WHAT TO WORK ON:
Take every line in the entries that includes the word "execute" and copy it.

SUPPLIED DATA:
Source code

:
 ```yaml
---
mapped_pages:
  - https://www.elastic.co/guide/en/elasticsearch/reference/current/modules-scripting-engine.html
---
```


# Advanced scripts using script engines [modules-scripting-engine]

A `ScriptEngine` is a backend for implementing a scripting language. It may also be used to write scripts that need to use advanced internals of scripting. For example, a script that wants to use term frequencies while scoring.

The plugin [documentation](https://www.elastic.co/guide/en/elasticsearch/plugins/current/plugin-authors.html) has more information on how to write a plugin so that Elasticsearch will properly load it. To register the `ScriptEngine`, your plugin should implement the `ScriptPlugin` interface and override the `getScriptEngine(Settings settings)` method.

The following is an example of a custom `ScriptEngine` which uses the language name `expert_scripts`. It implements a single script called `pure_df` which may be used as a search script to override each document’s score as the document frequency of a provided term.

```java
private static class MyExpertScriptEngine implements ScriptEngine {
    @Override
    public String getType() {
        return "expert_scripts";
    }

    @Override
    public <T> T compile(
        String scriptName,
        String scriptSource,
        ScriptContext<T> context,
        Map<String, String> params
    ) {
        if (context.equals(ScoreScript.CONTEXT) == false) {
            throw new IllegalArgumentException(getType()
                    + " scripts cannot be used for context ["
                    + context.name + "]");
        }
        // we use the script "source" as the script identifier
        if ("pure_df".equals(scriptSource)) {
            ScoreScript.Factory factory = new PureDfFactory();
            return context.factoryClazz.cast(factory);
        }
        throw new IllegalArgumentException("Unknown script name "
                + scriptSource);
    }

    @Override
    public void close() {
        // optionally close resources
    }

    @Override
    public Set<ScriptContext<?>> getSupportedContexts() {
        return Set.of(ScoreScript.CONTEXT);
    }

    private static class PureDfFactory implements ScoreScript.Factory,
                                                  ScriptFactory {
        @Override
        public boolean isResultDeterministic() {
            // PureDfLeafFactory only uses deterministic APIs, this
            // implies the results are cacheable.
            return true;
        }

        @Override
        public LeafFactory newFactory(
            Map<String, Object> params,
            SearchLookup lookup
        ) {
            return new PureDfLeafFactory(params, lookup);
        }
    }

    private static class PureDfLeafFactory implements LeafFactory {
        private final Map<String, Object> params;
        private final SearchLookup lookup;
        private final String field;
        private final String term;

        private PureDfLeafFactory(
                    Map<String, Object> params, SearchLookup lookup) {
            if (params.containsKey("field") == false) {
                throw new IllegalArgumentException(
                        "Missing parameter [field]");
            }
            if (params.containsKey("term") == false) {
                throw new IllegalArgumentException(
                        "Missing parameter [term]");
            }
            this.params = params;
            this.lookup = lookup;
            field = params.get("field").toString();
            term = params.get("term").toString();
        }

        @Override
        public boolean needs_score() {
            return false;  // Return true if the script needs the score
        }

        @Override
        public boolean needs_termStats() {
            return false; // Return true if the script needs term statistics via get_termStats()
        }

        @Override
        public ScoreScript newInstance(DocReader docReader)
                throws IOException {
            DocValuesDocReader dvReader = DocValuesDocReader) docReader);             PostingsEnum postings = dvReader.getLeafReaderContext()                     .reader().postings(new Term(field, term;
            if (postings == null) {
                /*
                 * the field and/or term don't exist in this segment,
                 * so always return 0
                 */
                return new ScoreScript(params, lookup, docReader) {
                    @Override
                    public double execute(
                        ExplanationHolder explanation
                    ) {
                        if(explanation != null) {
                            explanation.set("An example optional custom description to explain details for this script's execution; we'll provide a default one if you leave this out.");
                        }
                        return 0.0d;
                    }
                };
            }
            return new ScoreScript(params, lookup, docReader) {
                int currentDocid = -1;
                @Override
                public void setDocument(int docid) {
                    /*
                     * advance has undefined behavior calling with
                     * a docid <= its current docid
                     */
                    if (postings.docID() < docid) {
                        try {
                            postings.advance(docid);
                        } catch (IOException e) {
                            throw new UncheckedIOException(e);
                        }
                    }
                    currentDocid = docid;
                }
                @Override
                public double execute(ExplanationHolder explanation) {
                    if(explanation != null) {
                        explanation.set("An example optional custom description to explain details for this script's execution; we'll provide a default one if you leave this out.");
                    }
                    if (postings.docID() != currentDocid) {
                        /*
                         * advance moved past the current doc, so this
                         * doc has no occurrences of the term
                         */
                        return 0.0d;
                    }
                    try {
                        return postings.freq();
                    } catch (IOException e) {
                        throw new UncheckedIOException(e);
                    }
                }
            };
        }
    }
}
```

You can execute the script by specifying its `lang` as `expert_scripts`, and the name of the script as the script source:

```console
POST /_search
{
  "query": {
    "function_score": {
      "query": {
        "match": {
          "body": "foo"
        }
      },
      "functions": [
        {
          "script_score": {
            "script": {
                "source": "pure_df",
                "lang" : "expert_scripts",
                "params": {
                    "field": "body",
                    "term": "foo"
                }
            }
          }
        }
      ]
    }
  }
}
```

--

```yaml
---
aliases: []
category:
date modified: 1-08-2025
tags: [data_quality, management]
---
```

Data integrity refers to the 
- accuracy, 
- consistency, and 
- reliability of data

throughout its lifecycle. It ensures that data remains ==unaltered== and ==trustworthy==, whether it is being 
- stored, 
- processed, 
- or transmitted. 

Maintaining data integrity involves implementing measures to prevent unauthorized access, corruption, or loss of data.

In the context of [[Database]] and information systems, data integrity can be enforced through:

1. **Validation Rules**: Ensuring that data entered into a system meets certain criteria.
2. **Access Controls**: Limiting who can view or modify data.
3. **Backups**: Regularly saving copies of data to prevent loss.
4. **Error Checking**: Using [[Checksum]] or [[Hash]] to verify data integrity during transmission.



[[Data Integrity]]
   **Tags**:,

SOLUTION TO THIS PROBLEM:
                    public double execute(
                public double execute(ExplanationHolder explanation) {
You can execute the script by specifying its `lang` as `expert_scripts`, and the name of the script as the script source:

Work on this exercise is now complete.